TASK DIRECTIONS - Where the word "Pump" shows up in the entries below, please copy the whole line.

EXERCISE MATERIALS -
——

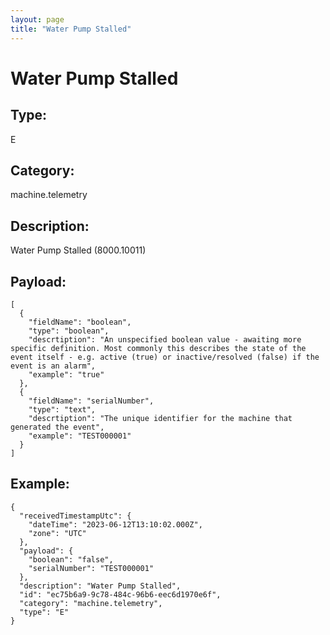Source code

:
 ```yaml
---
layout: page
title: "Water Pump Stalled"
---
```


# Water Pump Stalled

## Type:

E

## Category:

machine.telemetry

## Description: 

Water Pump Stalled (8000.10011)

## Payload:

```
[
  {
    "fieldName": "boolean",
    "type": "boolean",
    "descrtiption": "An unspecified boolean value - awaiting more specific definition. Most commonly this describes the state of the event itself - e.g. active (true) or inactive/resolved (false) if the event is an alarm",
    "example": "true"
  },
  {
    "fieldName": "serialNumber",
    "type": "text",
    "descrtiption": "The unique identifier for the machine that generated the event",
    "example": "TEST000001"
  }
]
```

## Example:

```
{
  "receivedTimestampUtc": {
    "dateTime": "2023-06-12T13:10:02.000Z",
    "zone": "UTC"
  },
  "payload": {
    "boolean": "false",
    "serialNumber": "TEST000001"
  },
  "description": "Water Pump Stalled",
  "id": "ec75b6a9-9c78-484c-96b6-eec6d1970e6f",
  "category": "machine.telemetry",
  "type": "E"
}
```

——

RESPONSE AREA -
title: "Water Pump Stalled"
# Water Pump Stalled
Water Pump Stalled (8000.10011)
  "description": "Water Pump Stalled",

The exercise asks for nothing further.